Percutaneous repairs for deteriorated aortic valves, though still a few years away, could ultimately provide similar benefits to a different, sicker group of patients. Aortic valve disease accounts for more than half of the approximately 100,000 patients who have valve surgery each year, and it’s a debilitating condition. “With symptomatic aortic stenosis, patients go steeply downhill,” says Igor Palacios, an interventional cardiologist at the MGH. “They have a 50% mortality rate in the first year, but surgery brings their life expectancy back to normal.” Very sick patients, however, can’t risk surgery, and while no percutaneous aortic valve device has yet been approved by the U.S. Food and Drug Administration, that could change soon.

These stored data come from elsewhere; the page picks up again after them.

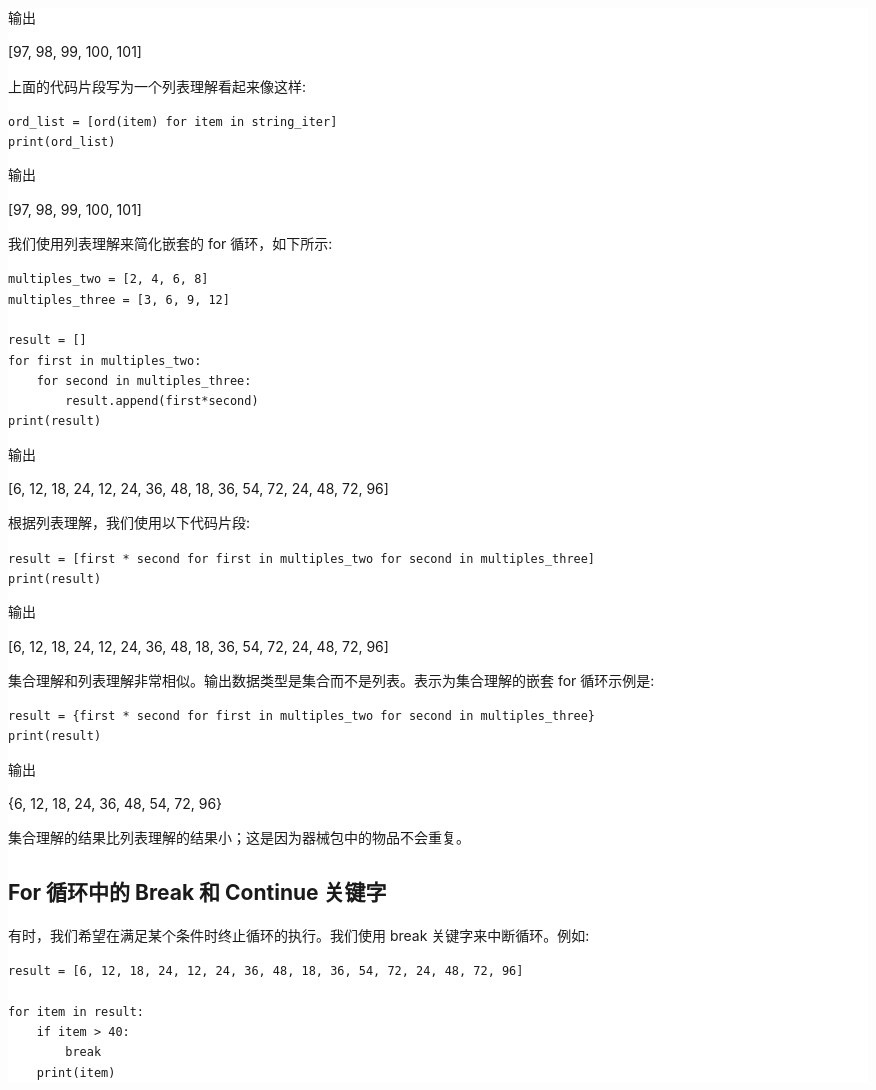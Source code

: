 输出

[97, 98, 99, 100, 101]

上面的代码片段写为一个列表理解看起来像这样:

```
ord_list = [ord(item) for item in string_iter]
print(ord_list)
```

输出

[97, 98, 99, 100, 101]

我们使用列表理解来简化嵌套的 for 循环，如下所示:

```
multiples_two = [2, 4, 6, 8]
multiples_three = [3, 6, 9, 12]

result = []
for first in multiples_two:
    for second in multiples_three:
        result.append(first*second)     
print(result)
```

输出

[6, 12, 18, 24, 12, 24, 36, 48, 18, 36, 54, 72, 24, 48, 72, 96]

根据列表理解，我们使用以下代码片段:

```
result = [first * second for first in multiples_two for second in multiples_three]
print(result)
```

输出

[6, 12, 18, 24, 12, 24, 36, 48, 18, 36, 54, 72, 24, 48, 72, 96]

集合理解和列表理解非常相似。输出数据类型是集合而不是列表。表示为集合理解的嵌套 for 循环示例是:

```
result = {first * second for first in multiples_two for second in multiples_three}
print(result)
```

输出

{6, 12, 18, 24, 36, 48, 54, 72, 96}

集合理解的结果比列表理解的结果小；这是因为器械包中的物品不会重复。

## For 循环中的 Break 和 Continue 关键字

有时，我们希望在满足某个条件时终止循环的执行。我们使用 break 关键字来中断循环。例如:

```
result = [6, 12, 18, 24, 12, 24, 36, 48, 18, 36, 54, 72, 24, 48, 72, 96]

for item in result:
    if item > 40:
        break
    print(item)
```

Several devices—made by CoreValve, Edwards LifeSciences, Direct Flow Medical, Sadra Medical, Heart Technologies and AorTx—are in early trials. “And on the horizon are a host of extraordinarily clever aortic valve devices that are smaller, more user-friendly and easier to deploy,” says Emory’s Block. “They will also produce better long-term results.”

IF THE NEW AORTIC VALVE DEVICES PROVE as safe and effective as Block and others expect, they could drive another mainstay of cardiac surgery out of the operating room and into the cath labs. Retired surgeon James L. Cox, of Cox-Maze fame, doesn’t deny that the landscape is changing. “If you looked only at what has served as the basis of our profession, cardiac bypass surgery, there would be reason to worry,” Cox says. “And if our future depended on the development of more surgery for valve disease, we’d be in trouble.”

But Cox says doom and gloom about the future of heart surgery is nothing new. “They were predicting our demise before we even started,” Cox says. “I was an intern at Duke looking down the barrel of 10 more years of training when my mentor told us we’d have nothing left to do. I thought, ‘Holy cow! I might as well try to be a baseball player.’ But it has always turned out that just when you get to where it seems you might not have anything new to do, something pops up.”

That “something” might be what the MGH’s Palacios calls percutaneous valve surgery. He and other cardiologists believe that the trend toward less invasive cardiac procedures is creating new opportunities for surgeons and interventional cardiologists to work together to benefit different patient populations, such as those who have severe vascular disease that prevents the threading of a catheter from the groin to the heart. In one new technique a surgeon makes a small incision through the chest wall to reach the apex of the heart, and an interventional cardiologist inserts a very short catheter through the apex to the left ventricle to deploy an artificial aortic valve. Palacios dreams of the day when such collaborations become commonplace.

And even surgeons working on their own may find plenty to do, says Cox, who predicts that developing less invasive surgical procedures for atrial fibrillation and new devices to treat the nearly 5 million people with heart failure could ultimately triple the number of cardiac operations. Meanwhile, factors such as the obesity epidemic and the surge of baby boomers reaching the age of diabetes and cardiovascular disease could keep old-fashioned cardiac surgery in demand.

“If the current workforce of heart surgeons drops and if the number of cases suddenly increases, we will have a crisis,” says Cox. “Not the crisis of surgeons not having anything to do, but of not having enough surgeons to do what needs to be done.”